Pourquoi tenir ferme dans l’espérance ?
Parce que le ciel n’est pas silencieux. Il existe un télégraphe invisible entre nous et la terre de gloire. Le Saint-Esprit scelle les promesses à ton cœur, et Jésus lui-même intercède pour toi. Il vient ici de nouveau, et bientôt tu seras avec lui. Il y a là-haut pour toi une maison, une couronne, une harpe qui t’attend.
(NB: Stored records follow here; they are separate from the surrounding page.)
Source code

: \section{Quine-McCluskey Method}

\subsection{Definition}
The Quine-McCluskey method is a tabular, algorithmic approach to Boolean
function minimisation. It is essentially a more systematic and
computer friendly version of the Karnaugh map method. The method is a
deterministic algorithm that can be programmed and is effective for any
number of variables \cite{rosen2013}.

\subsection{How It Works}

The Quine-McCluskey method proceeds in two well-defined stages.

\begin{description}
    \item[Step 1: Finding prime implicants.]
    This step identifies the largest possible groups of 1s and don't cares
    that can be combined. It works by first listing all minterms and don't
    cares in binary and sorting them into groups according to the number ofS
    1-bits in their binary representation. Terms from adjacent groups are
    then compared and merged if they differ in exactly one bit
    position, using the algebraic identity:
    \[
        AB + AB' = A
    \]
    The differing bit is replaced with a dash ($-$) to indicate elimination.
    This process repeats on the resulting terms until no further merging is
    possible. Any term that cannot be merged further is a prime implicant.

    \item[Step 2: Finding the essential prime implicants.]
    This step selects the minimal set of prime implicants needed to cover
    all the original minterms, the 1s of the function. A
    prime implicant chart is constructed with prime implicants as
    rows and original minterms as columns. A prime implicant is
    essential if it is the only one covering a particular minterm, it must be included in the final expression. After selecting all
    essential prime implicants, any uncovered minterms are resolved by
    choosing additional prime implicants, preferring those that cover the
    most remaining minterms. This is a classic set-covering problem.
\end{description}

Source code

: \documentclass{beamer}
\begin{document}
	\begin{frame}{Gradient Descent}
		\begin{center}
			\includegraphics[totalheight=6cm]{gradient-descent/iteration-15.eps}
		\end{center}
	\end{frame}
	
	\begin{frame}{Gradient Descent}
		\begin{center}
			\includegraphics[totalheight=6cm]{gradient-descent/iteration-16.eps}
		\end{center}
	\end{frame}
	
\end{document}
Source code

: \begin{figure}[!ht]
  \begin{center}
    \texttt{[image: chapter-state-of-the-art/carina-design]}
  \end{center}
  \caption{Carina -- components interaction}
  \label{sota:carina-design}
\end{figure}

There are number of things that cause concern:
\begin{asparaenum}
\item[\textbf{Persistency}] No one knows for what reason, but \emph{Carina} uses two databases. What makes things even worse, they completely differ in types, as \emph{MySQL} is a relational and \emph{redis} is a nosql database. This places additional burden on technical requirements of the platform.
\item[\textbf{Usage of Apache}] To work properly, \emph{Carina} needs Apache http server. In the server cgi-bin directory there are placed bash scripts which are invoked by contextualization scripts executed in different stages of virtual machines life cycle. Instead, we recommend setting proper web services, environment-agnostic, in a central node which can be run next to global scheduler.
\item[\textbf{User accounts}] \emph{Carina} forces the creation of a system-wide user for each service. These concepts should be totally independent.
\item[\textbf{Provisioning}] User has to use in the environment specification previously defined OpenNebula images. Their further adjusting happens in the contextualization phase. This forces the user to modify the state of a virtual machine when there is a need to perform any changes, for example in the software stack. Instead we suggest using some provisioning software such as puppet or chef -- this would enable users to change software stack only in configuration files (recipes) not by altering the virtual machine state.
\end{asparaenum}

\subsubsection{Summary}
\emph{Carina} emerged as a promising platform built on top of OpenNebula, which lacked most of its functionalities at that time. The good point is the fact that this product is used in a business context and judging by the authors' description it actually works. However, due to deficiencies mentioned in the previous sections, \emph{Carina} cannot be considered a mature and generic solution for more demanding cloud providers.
Ils vous guettent, ils vous attendent et veillent pour vous, les anges et les saints glorifiés. Chaque fois qu’un pécheur se repent, il y a de la joie au ciel. Et quand tu cours bien ta course, « c’est pour leurs âmes comme de l’eau fraîche ». Tu n’es pas seul dans ce combat : une nuée de témoins t’encourage. Alors, saisis-le de nouveau d’une étreinte si ferme, et ne le lâche pas.
Cher lecteur, où en est ton attachement aujourd’hui ? Es-tu comme ce navire qui voguait droit vers les bancs de sable, ignorant le péril ? L’enfer est droit devant toi, la destruction éternelle loin de la face du Seigneur, si tu ne changes pas de route. Mais la bonne nouvelle est là : « Le Fils de l’homme est venu chercher et sauver ce qui était perdu » (Lu 19.10). Oui, tu peux revenir à ton Dieu, les mains vides, confiant en Jésus seul. « Je m’approcherai du Roi de grâce, dont le sceptre octroie le pardon ». Ne tarde plus. Que cette parole soit pour toi comme de l’eau fraîche pour une âme altérée. Viens, bois, et vis. Amen.
Article adapté du sermon de C. H. Spurgeon, « Bonne nouvelle ».